Records shown START
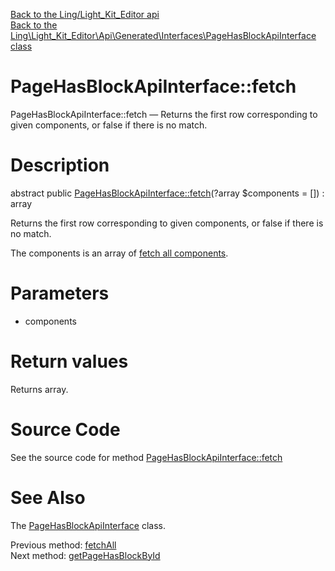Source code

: [Back to the Ling/Light_Kit_Editor api](https://github.com/lingtalfi/Light_Kit_Editor/blob/master/doc/api/Ling/Light_Kit_Editor.md)<br>
[Back to the Ling\Light_Kit_Editor\Api\Generated\Interfaces\PageHasBlockApiInterface class](https://github.com/lingtalfi/Light_Kit_Editor/blob/master/doc/api/Ling/Light_Kit_Editor/Api/Generated/Interfaces/PageHasBlockApiInterface.md)


PageHasBlockApiInterface::fetch
================



PageHasBlockApiInterface::fetch — Returns the first row corresponding to given components, or false if there is no match.




Description
================


abstract public [PageHasBlockApiInterface::fetch](https://github.com/lingtalfi/Light_Kit_Editor/blob/master/doc/api/Ling/Light_Kit_Editor/Api/Generated/Interfaces/PageHasBlockApiInterface/fetch.md)(?array $components = []) : array




Returns the first row corresponding to given components, or false if there is no match.

The components is an array of [fetch all components](https://github.com/lingtalfi/SimplePdoWrapper/blob/master/doc/pages/fetch-all-components.md).




Parameters
================


- components

    


Return values
================

Returns array.








Source Code
===========
See the source code for method [PageHasBlockApiInterface::fetch](https://github.com/lingtalfi/Light_Kit_Editor/blob/master/Api/Generated/Interfaces/PageHasBlockApiInterface.php#L79-L79)


See Also
================

The [PageHasBlockApiInterface](https://github.com/lingtalfi/Light_Kit_Editor/blob/master/doc/api/Ling/Light_Kit_Editor/Api/Generated/Interfaces/PageHasBlockApiInterface.md) class.

Previous method: [fetchAll](https://github.com/lingtalfi/Light_Kit_Editor/blob/master/doc/api/Ling/Light_Kit_Editor/Api/Generated/Interfaces/PageHasBlockApiInterface/fetchAll.md)<br>Next method: [getPageHasBlockById](https://github.com/lingtalfi/Light_Kit_Editor/blob/master/doc/api/Ling/Light_Kit_Editor/Api/Generated/Interfaces/PageHasBlockApiInterface/getPageHasBlockById.md)<br>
Records shown END
In the lines above, find each one with "match" and list it.

Exercise response.
PageHasBlockApiInterface::fetch — Returns the first row corresponding to given components, or false if there is no match.
Returns the first row corresponding to given components, or false if there is no match.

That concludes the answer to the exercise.